== What to do ==
Could you reproduce, word for word, everything below from the line containing "- Implement periodic validation checks" down to the line containing "- **Complexity**: Medium - Requires UI/UX", with both of those lines included and no others?

== Exercise data ==
┄┄┄┄┄┄┄┄┄┄

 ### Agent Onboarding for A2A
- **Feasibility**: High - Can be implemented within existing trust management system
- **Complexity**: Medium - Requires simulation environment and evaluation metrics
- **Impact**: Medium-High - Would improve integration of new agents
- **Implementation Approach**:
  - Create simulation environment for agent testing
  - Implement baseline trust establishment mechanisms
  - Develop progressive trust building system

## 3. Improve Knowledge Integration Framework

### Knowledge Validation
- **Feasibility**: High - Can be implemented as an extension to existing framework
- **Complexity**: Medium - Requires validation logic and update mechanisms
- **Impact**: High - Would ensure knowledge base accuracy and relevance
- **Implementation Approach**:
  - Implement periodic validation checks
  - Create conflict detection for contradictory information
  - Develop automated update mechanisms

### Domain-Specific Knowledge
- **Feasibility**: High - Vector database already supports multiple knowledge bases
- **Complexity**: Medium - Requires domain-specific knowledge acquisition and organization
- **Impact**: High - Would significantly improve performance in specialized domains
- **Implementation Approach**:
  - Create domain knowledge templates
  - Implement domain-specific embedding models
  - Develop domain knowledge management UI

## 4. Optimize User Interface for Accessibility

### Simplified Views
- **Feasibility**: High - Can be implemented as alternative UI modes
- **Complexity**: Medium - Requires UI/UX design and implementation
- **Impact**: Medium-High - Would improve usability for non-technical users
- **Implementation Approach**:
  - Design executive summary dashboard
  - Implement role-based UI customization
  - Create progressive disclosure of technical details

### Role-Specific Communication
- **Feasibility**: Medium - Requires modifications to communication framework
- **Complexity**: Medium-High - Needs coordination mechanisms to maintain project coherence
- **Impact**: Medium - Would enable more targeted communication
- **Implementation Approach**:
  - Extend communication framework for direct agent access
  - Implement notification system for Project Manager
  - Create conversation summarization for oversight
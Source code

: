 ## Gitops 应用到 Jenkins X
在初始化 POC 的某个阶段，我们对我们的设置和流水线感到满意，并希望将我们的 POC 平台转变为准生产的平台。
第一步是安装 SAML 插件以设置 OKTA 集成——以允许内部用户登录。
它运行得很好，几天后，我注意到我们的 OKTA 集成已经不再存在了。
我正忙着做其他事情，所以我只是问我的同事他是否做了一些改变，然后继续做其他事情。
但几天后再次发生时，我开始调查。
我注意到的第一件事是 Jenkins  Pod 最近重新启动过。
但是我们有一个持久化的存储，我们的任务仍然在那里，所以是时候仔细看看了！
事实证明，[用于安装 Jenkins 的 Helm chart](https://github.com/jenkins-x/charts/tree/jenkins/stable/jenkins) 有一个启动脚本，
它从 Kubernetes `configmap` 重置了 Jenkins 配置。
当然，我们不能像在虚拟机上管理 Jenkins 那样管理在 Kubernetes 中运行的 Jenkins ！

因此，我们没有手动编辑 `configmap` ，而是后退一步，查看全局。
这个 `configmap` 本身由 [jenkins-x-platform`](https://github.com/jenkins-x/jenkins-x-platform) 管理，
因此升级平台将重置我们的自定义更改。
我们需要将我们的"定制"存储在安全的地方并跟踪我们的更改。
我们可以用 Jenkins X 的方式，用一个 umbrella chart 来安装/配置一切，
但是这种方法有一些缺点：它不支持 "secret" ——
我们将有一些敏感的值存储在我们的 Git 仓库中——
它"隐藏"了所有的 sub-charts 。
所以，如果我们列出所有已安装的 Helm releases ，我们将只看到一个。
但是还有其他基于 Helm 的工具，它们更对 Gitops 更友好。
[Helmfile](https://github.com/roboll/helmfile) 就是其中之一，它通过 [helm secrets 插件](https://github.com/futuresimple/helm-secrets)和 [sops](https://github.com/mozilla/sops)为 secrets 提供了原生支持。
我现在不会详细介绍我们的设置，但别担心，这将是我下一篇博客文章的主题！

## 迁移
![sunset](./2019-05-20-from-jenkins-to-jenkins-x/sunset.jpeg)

┄┄┄┄┄┄┄┄┄┄

== Exercise response ==
  - Implement periodic validation checks
  - Create conflict detection for contradictory information
  - Develop automated update mechanisms

### Domain-Specific Knowledge
- **Feasibility**: High - Vector database already supports multiple knowledge bases
- **Complexity**: Medium - Requires domain-specific knowledge acquisition and organization
- **Impact**: High - Would significantly improve performance in specialized domains
- **Implementation Approach**:
  - Create domain knowledge templates
  - Implement domain-specific embedding models
  - Develop domain knowledge management UI

## 4. Optimize User Interface for Accessibility

### Simplified Views
- **Feasibility**: High - Can be implemented as alternative UI modes
- **Complexity**: Medium - Requires UI/UX design and implementation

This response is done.